**Instructions for the task:** Line tally for the word "results": count the lines below that contain it and reply with the number alone.

[[ Dataset records open ]]

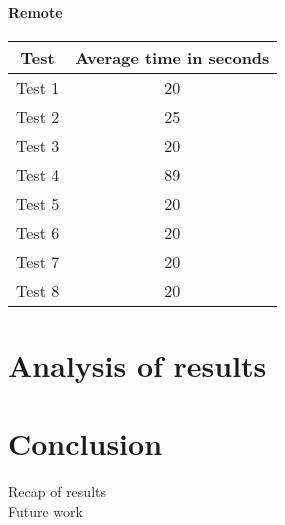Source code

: \subsubsection{Remote}
\begin{center}
    \begin{tabular}{| c | c |}
    \hline
    Test & Average time in seconds \\ \hline
    Test 1 & 20 \\ \hline
    Test 2 & 25 \\ \hline
    Test 3 & 20 \\ \hline
    Test 4 & 89 \\ \hline
    Test 5 & 20 \\ \hline
    Test 6 & 20 \\ \hline
    Test 7 & 20 \\ \hline
    Test 8 & 20 \\ \hline
    \end{tabular}
\end{center}

\chapter{Analysis of results}
\label{results}

\chapter{Conclusion}
\label{conclusion}
Recap of results
\\
Future work


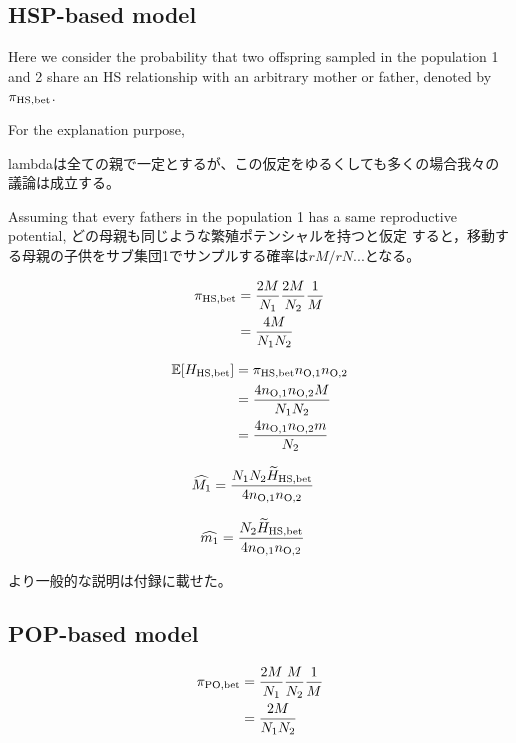 \documentclass[12pt, English]{article}
\begin{document}
\begin{spacing}{1.9}
\subsection{HSP-based model}

Here we consider the probability that two offspring sampled in the population 1 and 2 share an HS relationship with an arbitrary mother or father, denoted by $\pi_{\rm HS, bet}$. 

For the explanation purpose, 

lambdaは全ての親で一定とするが、この仮定をゆるくしても多くの場合我々の議論は成立する。

Assuming that every fathers in the population 1 has a same reproductive potential, どの母親も同じような繁殖ポテンシャルを持つと仮定 すると，移動する母親の子供をサブ集団1でサンプルする確率は$rM/rN$...となる。

\begin{align}
\pi_{\rm HS,bet} &= \frac{2M}{N_{1}} \frac{2M}{N_{2}} \frac{1}{M} \nonumber\\
&= \frac{4M}{N_{1}N_{2}}
\label{HS-1}
\end{align}

\begin{align}
\mathbb{E}[H_{\rm HS, bet}] &= \pi_{\rm HS,bet} n_{\rm O, 1} n_{\rm O, 2} \nonumber\\
&= \frac{ 4 n_{\rm O, 1} n_{\rm O, 2} M } { N_{1} N_{2} } \\
&= \frac{ 4 n_{\rm O, 1} n_{\rm O, 2} m } { N_{2} }
\label{HS-2}
\end{align}

\begin{align}
\widehat{M_1} &= \frac{N_{1} N_{2} \widetilde{H}_{\rm HS, bet} } {4 n_{\rm O, 1} n_{\rm O, 2} }
\label{HS-3}
\end{align}

\begin{align}
\widehat{m_1} &= \frac{N_{2} \widetilde{H}_{\rm HS, bet} } {4 n_{\rm O, 1} n_{\rm O, 2} }
\label{HS-3}
\end{align}

より一般的な説明は付録に載せた。

\subsection{POP-based model}

\begin{align}
\pi_{\rm PO,bet} &= \frac{2M}{N_{1}} \frac{M}{N_{2}} \frac{1}{M} \nonumber\\
&= \frac{2M}{N_{1}N_{2}}
\label{PO-1}
\end{align}


\end{spacing}
\end{document}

[[ Dataset records closed ]]

**Finished task:** 3